SOURCE DATA:
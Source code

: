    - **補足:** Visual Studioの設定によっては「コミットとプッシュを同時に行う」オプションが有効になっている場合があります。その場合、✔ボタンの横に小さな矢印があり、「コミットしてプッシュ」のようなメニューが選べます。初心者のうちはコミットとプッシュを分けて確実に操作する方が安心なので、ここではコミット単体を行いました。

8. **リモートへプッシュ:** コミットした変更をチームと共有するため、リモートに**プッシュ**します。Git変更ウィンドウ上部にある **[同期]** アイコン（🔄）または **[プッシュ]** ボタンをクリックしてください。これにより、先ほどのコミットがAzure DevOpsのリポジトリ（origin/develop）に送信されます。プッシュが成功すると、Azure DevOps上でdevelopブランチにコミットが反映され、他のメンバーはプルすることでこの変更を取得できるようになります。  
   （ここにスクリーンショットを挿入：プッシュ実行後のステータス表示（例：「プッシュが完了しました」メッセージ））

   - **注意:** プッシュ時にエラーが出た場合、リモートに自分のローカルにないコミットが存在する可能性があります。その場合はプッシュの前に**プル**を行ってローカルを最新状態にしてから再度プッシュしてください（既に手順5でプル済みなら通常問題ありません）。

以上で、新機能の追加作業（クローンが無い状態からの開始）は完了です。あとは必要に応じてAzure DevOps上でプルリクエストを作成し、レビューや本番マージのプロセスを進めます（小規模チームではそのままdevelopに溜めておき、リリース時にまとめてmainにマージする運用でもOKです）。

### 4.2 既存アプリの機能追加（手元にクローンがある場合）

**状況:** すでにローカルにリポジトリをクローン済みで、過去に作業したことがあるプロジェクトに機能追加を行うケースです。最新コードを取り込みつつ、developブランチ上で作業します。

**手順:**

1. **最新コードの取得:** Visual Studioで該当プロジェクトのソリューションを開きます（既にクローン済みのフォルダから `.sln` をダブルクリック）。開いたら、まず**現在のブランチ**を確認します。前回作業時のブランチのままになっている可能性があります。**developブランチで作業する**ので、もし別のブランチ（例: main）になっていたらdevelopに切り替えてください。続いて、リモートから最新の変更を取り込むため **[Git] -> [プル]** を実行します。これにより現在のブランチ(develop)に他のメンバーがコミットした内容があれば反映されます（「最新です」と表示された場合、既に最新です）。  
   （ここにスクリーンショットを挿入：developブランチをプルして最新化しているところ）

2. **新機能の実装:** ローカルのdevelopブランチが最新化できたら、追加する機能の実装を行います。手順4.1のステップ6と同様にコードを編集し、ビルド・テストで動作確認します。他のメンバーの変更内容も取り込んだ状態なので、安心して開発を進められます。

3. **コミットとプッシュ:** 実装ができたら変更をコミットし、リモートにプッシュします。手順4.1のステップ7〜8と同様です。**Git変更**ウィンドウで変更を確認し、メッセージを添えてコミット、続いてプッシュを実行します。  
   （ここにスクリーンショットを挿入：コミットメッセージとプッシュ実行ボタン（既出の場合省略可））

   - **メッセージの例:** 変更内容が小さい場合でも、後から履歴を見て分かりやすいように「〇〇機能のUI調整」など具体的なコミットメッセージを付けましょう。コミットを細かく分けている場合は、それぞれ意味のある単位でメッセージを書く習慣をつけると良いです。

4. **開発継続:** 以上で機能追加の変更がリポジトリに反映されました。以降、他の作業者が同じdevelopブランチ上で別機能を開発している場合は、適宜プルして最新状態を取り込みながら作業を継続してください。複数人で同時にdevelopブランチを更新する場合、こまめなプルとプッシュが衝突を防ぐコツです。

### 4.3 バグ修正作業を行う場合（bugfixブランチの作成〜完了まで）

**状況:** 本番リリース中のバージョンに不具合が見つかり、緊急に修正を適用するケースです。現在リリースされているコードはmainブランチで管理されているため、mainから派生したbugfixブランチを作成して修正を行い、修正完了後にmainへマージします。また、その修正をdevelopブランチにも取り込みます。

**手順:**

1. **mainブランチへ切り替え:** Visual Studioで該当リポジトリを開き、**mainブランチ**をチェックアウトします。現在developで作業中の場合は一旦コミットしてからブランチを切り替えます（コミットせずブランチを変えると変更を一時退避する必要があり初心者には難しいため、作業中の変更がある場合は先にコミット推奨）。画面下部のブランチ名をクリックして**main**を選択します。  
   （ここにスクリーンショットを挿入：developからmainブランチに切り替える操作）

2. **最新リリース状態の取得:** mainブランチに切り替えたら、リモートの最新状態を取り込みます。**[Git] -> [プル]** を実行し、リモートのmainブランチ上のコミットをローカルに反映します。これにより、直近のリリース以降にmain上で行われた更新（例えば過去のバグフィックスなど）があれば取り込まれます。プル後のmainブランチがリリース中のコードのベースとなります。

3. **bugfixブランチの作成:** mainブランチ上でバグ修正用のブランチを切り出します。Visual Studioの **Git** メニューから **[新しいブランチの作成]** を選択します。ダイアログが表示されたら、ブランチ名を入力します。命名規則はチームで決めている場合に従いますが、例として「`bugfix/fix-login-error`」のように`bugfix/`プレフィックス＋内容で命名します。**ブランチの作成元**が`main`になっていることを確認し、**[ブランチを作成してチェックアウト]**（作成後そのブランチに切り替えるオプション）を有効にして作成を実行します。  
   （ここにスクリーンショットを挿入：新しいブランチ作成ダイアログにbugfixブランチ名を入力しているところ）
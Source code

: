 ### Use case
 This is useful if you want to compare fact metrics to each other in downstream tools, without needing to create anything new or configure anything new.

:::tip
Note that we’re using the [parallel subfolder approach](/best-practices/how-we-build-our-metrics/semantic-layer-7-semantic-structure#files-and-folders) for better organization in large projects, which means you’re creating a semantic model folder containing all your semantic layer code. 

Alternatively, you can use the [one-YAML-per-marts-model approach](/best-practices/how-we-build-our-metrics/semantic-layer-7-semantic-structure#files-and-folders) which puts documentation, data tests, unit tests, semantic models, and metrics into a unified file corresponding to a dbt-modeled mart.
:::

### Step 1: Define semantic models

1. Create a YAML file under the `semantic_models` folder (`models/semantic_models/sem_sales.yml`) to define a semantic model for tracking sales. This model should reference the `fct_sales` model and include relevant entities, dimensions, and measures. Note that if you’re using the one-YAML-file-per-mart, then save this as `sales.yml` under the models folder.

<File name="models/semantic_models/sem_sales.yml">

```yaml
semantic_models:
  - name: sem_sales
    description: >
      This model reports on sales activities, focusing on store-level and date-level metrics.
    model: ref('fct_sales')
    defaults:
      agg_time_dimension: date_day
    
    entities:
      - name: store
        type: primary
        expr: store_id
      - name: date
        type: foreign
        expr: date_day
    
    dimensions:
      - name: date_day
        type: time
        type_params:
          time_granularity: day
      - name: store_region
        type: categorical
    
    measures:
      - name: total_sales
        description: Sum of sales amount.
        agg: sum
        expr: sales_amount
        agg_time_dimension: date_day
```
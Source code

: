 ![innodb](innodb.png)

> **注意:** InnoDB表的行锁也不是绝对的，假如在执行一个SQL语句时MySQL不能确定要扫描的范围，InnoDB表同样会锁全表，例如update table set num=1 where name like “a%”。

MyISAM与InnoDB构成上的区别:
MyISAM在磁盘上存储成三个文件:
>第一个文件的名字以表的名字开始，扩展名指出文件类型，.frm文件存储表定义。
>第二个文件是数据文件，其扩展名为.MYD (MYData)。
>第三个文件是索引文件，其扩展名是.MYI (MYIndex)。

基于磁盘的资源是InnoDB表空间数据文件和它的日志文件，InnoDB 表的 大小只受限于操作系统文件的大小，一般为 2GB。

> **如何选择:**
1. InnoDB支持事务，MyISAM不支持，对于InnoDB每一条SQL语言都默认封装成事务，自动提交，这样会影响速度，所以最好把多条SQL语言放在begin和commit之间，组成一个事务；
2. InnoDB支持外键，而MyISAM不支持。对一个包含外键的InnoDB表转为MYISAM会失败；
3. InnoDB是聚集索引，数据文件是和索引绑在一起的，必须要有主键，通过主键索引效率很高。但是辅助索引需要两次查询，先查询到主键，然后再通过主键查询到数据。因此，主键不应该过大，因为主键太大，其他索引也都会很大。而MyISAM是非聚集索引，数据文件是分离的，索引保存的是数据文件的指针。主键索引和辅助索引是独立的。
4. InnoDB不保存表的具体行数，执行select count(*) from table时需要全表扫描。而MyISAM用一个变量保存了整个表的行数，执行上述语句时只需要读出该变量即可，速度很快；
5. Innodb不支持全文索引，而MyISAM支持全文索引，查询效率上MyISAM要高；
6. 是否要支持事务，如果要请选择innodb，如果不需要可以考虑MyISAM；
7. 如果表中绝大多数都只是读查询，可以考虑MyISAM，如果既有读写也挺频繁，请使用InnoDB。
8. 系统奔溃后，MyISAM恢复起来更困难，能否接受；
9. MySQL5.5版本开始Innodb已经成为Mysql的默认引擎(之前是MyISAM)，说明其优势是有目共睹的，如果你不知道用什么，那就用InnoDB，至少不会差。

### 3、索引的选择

REQUIRED WORK:
Using the listing above, pull out all lines that hold the word "entities".

EXERCISE ANSWER:
1. Create a YAML file under the `semantic_models` folder (`models/semantic_models/sem_sales.yml`) to define a semantic model for tracking sales. This model should reference the `fct_sales` model and include relevant entities, dimensions, and measures. Note that if you’re using the one-YAML-file-per-mart, then save this as `sales.yml` under the models folder.
    entities:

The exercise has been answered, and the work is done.